Data to use Block Start
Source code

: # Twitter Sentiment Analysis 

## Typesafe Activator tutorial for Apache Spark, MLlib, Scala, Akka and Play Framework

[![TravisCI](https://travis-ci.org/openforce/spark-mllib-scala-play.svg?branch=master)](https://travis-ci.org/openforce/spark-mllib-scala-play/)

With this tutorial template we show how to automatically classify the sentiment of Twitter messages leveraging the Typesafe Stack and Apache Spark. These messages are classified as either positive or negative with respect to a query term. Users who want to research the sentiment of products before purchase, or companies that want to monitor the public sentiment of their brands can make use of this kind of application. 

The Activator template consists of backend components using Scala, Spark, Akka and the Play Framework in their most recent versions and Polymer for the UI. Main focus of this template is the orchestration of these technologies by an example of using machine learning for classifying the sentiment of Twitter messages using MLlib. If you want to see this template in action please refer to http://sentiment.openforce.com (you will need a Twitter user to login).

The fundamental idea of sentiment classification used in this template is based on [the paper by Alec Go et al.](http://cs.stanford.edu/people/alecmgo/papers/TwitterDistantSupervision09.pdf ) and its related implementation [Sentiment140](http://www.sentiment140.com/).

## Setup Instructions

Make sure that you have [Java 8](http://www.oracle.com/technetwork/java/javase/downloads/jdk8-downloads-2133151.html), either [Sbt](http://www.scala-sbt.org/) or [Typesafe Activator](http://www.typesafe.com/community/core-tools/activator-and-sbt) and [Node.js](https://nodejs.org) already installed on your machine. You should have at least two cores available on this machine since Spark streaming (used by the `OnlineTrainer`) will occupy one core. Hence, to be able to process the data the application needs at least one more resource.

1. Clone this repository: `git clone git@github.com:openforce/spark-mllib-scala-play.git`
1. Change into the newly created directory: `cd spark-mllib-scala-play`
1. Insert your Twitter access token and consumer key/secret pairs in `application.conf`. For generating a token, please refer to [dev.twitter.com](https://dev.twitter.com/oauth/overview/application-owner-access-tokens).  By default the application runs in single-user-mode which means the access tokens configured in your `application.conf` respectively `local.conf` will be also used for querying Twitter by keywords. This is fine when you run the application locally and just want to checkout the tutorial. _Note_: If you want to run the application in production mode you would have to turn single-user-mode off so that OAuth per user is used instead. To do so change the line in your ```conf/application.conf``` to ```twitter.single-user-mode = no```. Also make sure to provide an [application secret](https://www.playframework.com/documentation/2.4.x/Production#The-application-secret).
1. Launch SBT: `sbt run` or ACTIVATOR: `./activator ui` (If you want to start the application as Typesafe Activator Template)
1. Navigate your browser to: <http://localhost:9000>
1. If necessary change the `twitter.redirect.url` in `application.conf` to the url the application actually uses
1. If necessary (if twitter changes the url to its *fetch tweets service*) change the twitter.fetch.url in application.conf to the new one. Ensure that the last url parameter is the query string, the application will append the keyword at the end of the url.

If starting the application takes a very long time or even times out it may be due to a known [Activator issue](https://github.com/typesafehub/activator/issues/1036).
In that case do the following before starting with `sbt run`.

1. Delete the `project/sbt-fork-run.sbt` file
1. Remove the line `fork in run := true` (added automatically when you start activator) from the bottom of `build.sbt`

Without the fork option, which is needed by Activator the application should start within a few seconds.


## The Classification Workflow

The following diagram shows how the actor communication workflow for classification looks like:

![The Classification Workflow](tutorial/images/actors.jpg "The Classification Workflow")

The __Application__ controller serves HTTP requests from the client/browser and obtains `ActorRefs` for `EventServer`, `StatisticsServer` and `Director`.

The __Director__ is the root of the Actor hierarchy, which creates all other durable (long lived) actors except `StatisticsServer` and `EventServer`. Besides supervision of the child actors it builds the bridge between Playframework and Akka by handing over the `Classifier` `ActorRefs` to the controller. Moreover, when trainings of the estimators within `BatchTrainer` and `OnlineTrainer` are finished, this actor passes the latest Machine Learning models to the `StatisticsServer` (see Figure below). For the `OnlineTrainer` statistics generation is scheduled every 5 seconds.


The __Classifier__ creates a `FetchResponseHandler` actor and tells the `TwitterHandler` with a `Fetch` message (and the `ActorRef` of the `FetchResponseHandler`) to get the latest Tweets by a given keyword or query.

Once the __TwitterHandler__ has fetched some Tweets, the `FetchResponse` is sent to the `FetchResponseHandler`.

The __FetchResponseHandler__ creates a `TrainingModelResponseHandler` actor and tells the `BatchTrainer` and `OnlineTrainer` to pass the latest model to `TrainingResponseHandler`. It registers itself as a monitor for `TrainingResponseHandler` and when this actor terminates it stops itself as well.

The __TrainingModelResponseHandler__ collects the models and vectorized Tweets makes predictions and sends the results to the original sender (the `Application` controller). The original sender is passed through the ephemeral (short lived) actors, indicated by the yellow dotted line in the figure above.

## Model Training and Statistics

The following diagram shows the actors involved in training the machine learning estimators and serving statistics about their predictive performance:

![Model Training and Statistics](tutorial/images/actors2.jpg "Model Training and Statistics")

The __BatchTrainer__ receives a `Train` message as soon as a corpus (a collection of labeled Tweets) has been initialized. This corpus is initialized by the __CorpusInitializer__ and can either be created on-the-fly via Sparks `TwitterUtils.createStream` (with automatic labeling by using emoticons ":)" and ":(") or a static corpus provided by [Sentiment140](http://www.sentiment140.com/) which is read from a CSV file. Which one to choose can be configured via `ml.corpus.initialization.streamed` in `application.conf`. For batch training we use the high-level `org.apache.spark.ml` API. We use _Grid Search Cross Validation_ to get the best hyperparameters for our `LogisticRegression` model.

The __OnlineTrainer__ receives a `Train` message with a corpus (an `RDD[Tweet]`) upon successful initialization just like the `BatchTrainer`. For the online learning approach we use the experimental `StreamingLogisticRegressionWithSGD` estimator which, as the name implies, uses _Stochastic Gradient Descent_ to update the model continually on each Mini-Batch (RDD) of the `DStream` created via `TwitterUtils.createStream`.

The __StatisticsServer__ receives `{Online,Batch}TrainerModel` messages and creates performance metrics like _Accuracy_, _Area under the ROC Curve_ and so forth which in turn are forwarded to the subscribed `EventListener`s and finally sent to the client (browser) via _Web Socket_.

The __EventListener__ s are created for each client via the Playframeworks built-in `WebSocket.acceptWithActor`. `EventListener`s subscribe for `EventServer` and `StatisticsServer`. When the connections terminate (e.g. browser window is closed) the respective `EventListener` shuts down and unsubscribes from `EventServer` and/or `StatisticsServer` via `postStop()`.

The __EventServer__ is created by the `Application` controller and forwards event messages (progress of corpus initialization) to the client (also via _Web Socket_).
Data to use Block End
What you have to do =
The word "fork" may occur in lines of the records. Report how many such lines there are, giving only the number.

Your response =
3